When applied to noisy time signals, the snaGe model adapts too well to the corresponding smooth time-frequency representations. Because the optimized cost function does not take into account information about the expected pattern, the model simply tries to capture the TFR data as accurately as possible. Data preprocessing and TFR interference suppression are therefore extremely important. Adding penalty terms to the cost function and/or providing explicit initial parameters are ways to point the optimizer in the right direction. However, even without specifying a-priori knowledge, the model was able to find the simulated pattern for low signal to noise ratios in the average case.

5. Conclusion

The analysis of time-frequency representations of electrophysiological signals calls for flexible methods accounting for inter- and intraindividual data variability. We present the flexible, robust, and interpretable model snaGe, which extends the established Gaussian model. Its ability to extract 3D features from time-frequency representations of electrophysiological data is demonstrated. However, the model applies to general multivariate data which exhibit similar behavior.

In this work, several techniques to improve the model fitting performance are described. We show how to estimate start parameters directly from the data. An iterative scheme to refine optimized models is proposed so that high-order models can be robustly fitted.

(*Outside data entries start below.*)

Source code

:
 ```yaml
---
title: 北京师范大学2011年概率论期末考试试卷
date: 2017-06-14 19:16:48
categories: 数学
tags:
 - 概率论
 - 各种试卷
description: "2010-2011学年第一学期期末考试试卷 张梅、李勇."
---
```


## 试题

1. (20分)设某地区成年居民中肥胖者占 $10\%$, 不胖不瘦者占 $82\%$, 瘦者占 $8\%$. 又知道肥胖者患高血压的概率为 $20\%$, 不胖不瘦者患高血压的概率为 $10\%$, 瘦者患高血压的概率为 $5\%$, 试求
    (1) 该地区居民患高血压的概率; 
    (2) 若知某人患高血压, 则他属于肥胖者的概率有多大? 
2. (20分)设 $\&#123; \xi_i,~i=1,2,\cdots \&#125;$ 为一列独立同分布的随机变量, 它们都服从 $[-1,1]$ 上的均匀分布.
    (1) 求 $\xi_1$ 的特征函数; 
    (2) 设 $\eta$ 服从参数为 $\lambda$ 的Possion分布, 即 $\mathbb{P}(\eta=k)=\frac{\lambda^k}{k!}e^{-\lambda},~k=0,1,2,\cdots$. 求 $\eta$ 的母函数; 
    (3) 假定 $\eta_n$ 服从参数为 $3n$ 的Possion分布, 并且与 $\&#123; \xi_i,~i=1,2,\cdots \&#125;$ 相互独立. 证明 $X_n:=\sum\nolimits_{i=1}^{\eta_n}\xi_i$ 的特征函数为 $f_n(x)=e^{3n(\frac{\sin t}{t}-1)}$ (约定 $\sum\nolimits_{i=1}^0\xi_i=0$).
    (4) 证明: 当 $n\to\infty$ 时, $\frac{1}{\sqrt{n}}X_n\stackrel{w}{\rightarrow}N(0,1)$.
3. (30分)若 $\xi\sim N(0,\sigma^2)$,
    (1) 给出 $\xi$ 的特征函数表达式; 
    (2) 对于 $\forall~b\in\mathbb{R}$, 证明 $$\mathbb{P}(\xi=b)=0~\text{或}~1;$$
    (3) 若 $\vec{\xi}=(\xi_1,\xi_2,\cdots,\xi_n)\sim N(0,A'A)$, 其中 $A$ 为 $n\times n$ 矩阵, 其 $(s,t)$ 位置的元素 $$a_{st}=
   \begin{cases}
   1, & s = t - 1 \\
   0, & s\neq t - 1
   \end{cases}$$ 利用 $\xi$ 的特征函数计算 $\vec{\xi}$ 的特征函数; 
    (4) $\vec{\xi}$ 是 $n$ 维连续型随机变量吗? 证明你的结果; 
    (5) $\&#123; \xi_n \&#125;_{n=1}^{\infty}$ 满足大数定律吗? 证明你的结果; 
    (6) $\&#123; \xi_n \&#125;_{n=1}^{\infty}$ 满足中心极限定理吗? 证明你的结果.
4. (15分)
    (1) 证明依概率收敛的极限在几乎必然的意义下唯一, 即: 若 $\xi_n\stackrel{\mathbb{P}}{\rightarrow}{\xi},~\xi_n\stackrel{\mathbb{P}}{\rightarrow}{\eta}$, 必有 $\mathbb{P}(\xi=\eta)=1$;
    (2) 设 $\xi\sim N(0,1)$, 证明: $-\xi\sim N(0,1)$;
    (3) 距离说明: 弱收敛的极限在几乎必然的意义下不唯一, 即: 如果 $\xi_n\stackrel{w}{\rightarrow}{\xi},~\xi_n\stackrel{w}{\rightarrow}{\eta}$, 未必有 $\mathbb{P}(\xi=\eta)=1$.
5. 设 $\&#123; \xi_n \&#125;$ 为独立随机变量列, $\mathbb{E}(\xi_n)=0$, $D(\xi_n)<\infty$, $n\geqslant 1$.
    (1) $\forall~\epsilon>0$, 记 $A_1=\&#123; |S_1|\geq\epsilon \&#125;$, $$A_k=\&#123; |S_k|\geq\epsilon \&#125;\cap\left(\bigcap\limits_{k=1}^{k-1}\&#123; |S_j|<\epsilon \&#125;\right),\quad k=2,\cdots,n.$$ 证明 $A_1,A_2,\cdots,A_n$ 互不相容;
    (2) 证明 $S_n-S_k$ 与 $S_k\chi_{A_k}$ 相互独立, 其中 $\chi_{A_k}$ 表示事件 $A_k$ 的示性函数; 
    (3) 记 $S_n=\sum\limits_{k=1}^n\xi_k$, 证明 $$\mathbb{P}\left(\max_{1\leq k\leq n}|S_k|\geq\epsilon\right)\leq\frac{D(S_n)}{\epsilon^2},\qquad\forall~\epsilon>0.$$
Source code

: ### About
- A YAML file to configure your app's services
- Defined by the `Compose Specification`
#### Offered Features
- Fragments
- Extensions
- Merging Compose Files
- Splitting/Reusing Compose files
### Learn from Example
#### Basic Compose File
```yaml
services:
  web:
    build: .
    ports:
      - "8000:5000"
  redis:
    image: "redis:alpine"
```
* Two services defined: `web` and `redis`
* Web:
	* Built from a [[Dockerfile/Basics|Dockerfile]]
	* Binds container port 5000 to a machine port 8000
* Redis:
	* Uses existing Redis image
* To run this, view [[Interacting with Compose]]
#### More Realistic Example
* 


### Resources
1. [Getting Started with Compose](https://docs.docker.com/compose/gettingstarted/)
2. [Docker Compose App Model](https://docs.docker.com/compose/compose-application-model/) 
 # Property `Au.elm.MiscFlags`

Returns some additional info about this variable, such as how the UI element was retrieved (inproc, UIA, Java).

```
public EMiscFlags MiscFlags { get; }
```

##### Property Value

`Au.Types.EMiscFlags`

Experiments with real as well as simulated data demonstrate the snaGe model’s robustness and flexibility. Under the influence of severe noise, the developed technique is best suited for patterns which are too complex to be appropriately captured by a Gaussian model, but still simple enough to facilitate robust fits.

To summarize, due to its robustness and flexibility the snaGe model possesses the potential to become a beneficial tool for practical EEG/MEG analysis, including functional brain connectivity analysis, outlier detection, time-frequency denoising, and feature extraction.